§ What the task requires:
Look through the data below. Collect every line where the word "textit" occurs.
***** Source information *****
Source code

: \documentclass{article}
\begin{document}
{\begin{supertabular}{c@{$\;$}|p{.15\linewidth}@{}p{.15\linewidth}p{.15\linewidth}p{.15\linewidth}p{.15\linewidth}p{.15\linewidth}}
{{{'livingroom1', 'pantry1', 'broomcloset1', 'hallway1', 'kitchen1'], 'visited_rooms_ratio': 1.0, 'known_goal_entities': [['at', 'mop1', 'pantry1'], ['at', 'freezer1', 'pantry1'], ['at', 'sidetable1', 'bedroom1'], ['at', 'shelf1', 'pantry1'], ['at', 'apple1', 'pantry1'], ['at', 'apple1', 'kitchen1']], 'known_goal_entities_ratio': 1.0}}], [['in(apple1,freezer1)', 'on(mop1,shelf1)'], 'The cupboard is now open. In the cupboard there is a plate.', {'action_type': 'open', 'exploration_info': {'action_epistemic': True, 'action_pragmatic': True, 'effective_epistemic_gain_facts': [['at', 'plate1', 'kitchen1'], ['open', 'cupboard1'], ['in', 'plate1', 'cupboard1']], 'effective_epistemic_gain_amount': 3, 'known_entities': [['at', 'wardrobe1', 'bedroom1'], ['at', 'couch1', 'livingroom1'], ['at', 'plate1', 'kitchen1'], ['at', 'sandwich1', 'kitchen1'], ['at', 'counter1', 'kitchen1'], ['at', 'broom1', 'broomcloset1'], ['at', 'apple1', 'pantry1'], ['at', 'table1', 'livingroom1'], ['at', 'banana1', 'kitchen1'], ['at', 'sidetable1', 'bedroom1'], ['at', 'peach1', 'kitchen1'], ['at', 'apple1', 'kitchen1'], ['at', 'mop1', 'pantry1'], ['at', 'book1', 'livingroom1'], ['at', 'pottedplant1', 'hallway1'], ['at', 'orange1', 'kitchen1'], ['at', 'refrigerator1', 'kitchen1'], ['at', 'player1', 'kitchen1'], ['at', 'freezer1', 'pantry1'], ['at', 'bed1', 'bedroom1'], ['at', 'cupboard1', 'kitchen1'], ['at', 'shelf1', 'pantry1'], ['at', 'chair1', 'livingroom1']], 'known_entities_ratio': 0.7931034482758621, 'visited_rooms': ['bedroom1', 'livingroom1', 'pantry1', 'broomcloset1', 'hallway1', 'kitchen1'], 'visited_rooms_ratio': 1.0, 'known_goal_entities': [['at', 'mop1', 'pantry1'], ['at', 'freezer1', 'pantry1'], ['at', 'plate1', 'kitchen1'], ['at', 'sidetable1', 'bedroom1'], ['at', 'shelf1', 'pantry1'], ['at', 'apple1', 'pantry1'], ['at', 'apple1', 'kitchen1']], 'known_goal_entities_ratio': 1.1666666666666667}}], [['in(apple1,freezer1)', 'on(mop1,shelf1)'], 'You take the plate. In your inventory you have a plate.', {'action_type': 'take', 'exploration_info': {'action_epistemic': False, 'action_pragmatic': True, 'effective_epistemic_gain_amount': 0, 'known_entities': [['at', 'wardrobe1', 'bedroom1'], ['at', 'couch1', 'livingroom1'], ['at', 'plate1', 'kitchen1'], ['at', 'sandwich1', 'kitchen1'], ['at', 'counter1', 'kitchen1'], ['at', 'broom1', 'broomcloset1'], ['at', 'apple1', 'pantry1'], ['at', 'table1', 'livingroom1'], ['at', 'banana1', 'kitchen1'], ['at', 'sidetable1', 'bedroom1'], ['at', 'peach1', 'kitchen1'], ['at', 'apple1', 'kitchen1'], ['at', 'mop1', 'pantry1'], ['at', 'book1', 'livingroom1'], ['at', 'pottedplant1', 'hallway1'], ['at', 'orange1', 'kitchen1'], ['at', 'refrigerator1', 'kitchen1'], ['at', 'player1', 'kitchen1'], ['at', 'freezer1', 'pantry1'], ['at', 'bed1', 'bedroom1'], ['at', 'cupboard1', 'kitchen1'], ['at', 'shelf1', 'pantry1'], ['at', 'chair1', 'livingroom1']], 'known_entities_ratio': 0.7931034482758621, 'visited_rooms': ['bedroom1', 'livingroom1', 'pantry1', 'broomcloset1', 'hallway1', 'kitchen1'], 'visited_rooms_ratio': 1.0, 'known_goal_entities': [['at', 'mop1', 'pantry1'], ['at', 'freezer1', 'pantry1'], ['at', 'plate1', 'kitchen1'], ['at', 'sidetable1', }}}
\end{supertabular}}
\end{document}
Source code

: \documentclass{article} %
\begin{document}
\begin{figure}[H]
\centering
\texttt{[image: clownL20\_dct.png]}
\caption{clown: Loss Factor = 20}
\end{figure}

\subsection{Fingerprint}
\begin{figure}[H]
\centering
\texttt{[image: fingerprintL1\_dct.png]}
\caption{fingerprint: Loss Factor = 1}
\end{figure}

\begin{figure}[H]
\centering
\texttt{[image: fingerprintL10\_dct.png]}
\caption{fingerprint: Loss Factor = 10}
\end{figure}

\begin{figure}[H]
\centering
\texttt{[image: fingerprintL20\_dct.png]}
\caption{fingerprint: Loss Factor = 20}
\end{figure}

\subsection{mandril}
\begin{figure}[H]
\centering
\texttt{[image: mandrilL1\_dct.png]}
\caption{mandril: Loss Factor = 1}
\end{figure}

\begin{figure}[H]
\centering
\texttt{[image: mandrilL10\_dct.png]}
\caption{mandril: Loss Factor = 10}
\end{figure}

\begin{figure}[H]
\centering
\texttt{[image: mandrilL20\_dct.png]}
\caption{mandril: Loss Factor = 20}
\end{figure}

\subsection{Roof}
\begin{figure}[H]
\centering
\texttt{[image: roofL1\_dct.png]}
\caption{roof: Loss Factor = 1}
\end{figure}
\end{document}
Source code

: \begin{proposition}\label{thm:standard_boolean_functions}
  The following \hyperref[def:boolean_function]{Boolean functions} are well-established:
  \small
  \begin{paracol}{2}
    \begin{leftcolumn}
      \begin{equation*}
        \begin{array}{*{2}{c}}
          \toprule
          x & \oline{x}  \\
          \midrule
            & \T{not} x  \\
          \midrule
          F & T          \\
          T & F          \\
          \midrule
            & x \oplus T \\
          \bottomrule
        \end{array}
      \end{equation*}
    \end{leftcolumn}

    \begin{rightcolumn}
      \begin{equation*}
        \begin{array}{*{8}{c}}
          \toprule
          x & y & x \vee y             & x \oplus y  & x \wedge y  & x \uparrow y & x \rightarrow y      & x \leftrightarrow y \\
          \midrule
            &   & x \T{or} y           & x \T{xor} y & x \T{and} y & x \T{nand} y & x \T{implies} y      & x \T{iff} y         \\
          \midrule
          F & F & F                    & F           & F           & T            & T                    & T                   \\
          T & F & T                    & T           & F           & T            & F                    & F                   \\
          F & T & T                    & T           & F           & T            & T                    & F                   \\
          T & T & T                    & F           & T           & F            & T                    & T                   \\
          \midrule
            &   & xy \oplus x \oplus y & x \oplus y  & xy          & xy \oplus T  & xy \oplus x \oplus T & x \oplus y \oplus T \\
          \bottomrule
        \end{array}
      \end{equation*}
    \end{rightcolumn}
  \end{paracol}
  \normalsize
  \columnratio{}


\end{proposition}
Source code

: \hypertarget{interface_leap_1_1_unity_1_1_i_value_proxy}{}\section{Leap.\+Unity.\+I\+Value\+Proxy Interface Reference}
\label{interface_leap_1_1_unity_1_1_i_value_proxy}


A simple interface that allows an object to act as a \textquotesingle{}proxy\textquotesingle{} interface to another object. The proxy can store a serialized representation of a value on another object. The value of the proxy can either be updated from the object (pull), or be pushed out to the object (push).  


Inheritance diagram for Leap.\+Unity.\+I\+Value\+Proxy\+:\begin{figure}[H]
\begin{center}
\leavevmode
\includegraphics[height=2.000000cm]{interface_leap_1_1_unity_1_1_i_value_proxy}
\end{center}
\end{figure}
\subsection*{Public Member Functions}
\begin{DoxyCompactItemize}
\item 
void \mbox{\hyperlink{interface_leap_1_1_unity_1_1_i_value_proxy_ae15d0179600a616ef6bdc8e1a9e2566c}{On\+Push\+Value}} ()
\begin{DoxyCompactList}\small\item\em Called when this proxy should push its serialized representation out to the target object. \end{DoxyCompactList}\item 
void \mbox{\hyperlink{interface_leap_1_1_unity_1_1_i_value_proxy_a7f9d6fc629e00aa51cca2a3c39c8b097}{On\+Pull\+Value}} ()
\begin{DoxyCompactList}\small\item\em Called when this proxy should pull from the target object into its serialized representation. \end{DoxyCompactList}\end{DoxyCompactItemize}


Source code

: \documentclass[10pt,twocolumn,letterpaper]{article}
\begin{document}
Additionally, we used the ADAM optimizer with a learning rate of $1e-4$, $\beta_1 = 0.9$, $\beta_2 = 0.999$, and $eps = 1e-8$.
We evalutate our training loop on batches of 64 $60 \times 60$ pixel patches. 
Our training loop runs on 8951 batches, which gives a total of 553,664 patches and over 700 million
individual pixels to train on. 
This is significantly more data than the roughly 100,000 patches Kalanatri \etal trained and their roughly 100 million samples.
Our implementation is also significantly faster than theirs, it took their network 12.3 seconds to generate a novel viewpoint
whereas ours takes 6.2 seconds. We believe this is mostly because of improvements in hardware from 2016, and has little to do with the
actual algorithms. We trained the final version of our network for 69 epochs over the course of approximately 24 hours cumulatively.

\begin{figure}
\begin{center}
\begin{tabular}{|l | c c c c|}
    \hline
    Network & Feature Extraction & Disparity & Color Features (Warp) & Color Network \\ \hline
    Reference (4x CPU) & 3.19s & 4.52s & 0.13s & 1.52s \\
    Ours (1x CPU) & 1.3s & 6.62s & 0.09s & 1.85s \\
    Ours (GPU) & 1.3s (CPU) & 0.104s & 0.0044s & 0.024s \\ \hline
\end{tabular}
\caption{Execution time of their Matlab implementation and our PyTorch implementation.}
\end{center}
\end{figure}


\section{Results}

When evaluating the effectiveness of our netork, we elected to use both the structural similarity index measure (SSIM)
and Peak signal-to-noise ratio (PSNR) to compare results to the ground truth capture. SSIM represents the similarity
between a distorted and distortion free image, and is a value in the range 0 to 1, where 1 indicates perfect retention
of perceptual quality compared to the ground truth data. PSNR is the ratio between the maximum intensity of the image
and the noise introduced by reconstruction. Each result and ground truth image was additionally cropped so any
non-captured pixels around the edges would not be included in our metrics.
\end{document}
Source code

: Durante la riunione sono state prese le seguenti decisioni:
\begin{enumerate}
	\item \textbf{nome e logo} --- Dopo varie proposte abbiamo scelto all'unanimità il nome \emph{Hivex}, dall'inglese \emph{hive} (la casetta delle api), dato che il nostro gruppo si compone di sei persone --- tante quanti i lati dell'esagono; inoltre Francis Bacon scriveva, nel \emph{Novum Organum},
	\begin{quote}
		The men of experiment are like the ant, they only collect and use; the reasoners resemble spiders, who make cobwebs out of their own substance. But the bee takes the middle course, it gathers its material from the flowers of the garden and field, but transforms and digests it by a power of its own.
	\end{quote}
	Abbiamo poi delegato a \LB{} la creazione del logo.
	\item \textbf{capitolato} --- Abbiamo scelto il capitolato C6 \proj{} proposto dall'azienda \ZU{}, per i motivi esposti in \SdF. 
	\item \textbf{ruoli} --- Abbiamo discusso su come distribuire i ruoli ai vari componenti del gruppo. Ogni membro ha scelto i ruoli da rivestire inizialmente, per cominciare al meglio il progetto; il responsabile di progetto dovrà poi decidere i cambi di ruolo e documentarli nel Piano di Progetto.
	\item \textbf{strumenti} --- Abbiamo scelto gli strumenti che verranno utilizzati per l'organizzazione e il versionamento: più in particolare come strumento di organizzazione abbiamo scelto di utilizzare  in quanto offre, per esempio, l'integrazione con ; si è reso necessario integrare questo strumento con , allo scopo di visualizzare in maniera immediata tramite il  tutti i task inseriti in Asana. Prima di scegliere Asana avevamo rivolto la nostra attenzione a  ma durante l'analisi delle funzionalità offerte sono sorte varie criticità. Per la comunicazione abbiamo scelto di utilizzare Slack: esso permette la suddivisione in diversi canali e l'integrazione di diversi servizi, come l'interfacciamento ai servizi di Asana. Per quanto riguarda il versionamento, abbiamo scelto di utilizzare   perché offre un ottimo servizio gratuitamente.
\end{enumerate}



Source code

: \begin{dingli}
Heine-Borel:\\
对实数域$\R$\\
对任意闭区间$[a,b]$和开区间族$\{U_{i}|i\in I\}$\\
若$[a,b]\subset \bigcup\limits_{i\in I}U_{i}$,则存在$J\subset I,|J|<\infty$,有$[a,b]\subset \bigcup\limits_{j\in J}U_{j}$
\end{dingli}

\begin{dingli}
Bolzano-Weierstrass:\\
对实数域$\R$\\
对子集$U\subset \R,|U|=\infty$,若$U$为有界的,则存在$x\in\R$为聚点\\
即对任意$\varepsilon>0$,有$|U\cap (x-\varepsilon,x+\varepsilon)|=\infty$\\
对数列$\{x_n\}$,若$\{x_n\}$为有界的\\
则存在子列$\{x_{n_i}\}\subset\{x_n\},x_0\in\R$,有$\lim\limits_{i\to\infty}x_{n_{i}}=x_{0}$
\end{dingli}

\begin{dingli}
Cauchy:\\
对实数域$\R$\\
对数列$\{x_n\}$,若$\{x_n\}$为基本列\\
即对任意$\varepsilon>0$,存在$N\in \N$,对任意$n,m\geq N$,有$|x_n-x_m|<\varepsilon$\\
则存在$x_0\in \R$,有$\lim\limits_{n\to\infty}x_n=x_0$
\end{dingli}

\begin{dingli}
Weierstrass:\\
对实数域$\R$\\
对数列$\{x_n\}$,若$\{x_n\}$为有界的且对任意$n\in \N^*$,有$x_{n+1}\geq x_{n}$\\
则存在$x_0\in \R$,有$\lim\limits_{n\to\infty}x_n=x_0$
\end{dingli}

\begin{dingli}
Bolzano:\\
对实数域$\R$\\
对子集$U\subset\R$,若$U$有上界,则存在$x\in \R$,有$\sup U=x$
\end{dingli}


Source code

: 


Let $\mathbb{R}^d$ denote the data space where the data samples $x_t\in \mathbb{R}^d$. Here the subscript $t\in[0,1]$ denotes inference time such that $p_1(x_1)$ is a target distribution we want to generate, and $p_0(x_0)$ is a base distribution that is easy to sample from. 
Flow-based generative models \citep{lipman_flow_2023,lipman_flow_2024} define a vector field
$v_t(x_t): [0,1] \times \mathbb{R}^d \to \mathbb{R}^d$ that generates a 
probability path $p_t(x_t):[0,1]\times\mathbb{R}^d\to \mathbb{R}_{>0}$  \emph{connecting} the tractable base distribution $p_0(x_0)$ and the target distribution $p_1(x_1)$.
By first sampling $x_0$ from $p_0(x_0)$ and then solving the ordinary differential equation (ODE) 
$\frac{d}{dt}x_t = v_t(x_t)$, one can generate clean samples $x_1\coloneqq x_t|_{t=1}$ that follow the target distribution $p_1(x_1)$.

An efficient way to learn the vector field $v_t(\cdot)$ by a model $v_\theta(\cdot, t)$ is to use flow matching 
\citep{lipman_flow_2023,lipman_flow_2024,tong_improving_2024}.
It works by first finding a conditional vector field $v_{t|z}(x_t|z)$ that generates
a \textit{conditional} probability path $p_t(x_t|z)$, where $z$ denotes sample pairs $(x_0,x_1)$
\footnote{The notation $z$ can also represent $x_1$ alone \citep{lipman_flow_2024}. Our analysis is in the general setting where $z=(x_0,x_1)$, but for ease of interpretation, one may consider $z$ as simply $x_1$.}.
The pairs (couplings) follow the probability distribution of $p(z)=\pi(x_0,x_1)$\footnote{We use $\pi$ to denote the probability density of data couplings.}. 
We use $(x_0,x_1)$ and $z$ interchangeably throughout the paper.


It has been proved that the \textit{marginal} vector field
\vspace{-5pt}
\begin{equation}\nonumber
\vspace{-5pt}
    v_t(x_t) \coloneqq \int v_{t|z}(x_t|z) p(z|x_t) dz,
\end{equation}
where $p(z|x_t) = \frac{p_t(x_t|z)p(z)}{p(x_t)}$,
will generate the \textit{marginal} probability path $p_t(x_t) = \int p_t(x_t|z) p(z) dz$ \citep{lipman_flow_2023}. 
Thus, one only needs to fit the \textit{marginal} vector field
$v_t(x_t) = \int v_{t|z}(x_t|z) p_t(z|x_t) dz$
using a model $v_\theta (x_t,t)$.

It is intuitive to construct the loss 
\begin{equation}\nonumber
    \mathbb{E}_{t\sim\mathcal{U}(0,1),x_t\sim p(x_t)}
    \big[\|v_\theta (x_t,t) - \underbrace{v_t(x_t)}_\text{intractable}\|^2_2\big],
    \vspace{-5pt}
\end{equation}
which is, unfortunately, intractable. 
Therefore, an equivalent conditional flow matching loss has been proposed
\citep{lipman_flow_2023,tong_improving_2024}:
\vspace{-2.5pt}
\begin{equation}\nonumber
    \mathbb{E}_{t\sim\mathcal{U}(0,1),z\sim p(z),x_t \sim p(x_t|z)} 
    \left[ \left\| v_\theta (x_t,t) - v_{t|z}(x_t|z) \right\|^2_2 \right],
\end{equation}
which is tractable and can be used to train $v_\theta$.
*****
§ Exercise answer:
a \textit{conditional} probability path $p_t(x_t|z)$, where $z$ denotes sample pairs $(x_0,x_1)$
It has been proved that the \textit{marginal} vector field
will generate the \textit{marginal} probability path $p_t(x_t) = \int p_t(x_t|z) p(z) dz$ \citep{lipman_flow_2023}. 
Thus, one only needs to fit the \textit{marginal} vector field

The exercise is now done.